UC s Carl Brett Presented Prestigious Medal in Norway

At the 33rd International Geological Congress in Oslo, Norway, August 6 –14, University of Cincinnati Professor of Geology Carlton Brett will be presented the medal by the International Commission on Stratigraphy at a special meeting of the ICS. Brett is a key part of UC's nationally ranked paleontology program in the McMicken College of Arts & Sciences.

The Digby McLaren Award recognizes a significant body of internationally important contributions to stratigraphy. The medal celebrates Digby Johns McLaren, a Canadian paleontologist, biostratigrapher and former president of the Geological Society of America, who died in 2004. When the medal was awarded for the first time in 2004, McLaren was able to attend the conference, although in failing health at the time. Carl Brett is only the second recipient of the medal.

“He was a well-known stratigrapher and an advocate of impact theory as a cause of the big extinctions,” Brett recalls. “Very early on, I remember him arguing that some extinctions might have been caused by an asteroid impact and people didn’t believe him. He was vindicated, of course.”

It is completely fitting that Carl Brett should receive the award named after someone who was known for his passion and advocacy, for those are two things that Carl brings to his teaching and research. Even in an interview intended to focus on an award he is about to receive (ahem), he is thinking about his students and his studies. And what could be a better testimonial to his dedication?

Carl Brett with his the wooden cabinet his father designed and built based on his love of mystery and math.

Carl Brett's father made this cabinet.

Carl Brett’s influence began early: His father, Wesley Brett, was a professor of design and art at the University of New Hampshire and later at the State University College at Buffalo.

“Dad was a wonderful teacher,” Brett exclaims. Clearly that teaching bug was passed from father to son. He was a wonderful craftsman, too, as evidenced by a beautiful cabinet that Carl proudly displays in his office.
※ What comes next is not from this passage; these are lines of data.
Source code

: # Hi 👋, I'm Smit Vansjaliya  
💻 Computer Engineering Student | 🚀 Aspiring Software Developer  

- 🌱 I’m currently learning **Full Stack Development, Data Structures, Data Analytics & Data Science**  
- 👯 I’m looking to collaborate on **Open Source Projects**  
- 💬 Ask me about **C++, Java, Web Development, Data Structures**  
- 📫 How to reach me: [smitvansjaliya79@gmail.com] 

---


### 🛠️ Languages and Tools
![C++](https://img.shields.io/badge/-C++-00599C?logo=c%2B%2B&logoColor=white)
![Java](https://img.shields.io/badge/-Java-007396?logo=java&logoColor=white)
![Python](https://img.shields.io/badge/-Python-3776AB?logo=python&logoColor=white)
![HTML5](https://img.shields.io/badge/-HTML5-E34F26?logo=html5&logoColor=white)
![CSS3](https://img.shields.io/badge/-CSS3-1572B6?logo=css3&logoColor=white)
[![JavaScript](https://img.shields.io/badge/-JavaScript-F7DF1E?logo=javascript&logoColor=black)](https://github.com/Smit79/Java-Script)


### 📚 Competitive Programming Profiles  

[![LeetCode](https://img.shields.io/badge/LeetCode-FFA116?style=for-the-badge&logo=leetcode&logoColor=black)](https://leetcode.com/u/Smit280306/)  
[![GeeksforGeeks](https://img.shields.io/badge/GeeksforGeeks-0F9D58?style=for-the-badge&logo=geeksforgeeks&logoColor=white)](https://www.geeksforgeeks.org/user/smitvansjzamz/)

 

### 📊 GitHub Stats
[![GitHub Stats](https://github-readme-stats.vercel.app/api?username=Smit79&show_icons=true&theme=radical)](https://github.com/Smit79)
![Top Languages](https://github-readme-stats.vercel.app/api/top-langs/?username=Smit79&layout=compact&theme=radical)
An intricate set of drawers opens every which way, until one gets to the bottom drawer, which seems to be the most perplexing — and opens straight out.

“The cabinet is his metaphor about unlocking the mysteries of nature. Notice how the numbering of the drawers seems chaotic until you open them, then the code becomes clear as 1, 2 and 3 swing left; 4, 5 and 6 stay put; and 7, 8 and 9 swing right," Brett explains.

"As for the bottom drawer," he adds with a laugh, "I think my father was saying not to overthink things, some things that look most complex are really simple."

Brett’s family moved from New Hampshire to Buffalo, N.Y., when he was about 10 years old so that his father could teach at Buffalo State College.

“I came from a granite state, so I had never seen fossils,” he says. “The only clams I had ever seen were live ones at the shore. I picked up that first slab in my back yard and saw an imprint of a clam shell — I was so excited!”

When he was a senior in high school, Brett competed in the New York State science fair with a trilobite project and won, going all the way to the top and winning the top prize in the state.

Carl Brett with fossils

No clams, but the burrows of 430-million-year-old worms.

“I decided ‘This is what I will do — I want to work on fossils and I want to teach,’” Brett says.

And teach he does. Besides teaching in the classroom, Brett is well known for teaching on location.

“I especially like to take students out in the field,” he says. He teaches an introductory freshman course mostly using field trips. “There are not many like it in the country. We use an integrative discipline approach out in the field. We look at real rock outcrops and I ask them to think ‘What does this mean?’ to put each observation in terms of a broad picture of a bigger scheme relative to sea level, climate, things like that.”

In fact, after attending the conference in Norway, Brett will come home by way of Gotland, Sweden, where he will be doing some field studies with former doctoral student Pat McLaughlin. McLaughlin received his PhD from UC in 2006 and is now working for the Wisconsin Geological Survey and the University of Wisconsin at Madison. McLaughlin, Brett and fellow Geology faculty member Warren Huff have a grant from the National Science Foundation to identify cycles of ancient global sea-level and climatic change in the Silurian Period (440 to 417 million years ago).

Brett pursues — and receives — many grants. (In fact, he received a phone call during the interview from the National Science Foundation telling him he had just received a grant. Now, back to the medal….)

Carl Brett with fossils

Here, Carl Brett holds a beautiful fossil ammonite, a relative of the modern chambered Nautilus.

Brett frequently uses the grants to help give students experience in the field. 

“Students are learning how to do their own research,” he says. “Field study with students is most exciting. It’s teaching and research at the same time.”

It’s clear that Carl Brett loves what he’s doing. “Cincinnati is a wonderful place — it’s a classic playground of geology,” he says. “ I cannot tell you how much I like being here. It really is all UC.”

He laughs.

“And I’m not just saying that because you’re interviewing me.”

But then the interview is over — a student is waiting.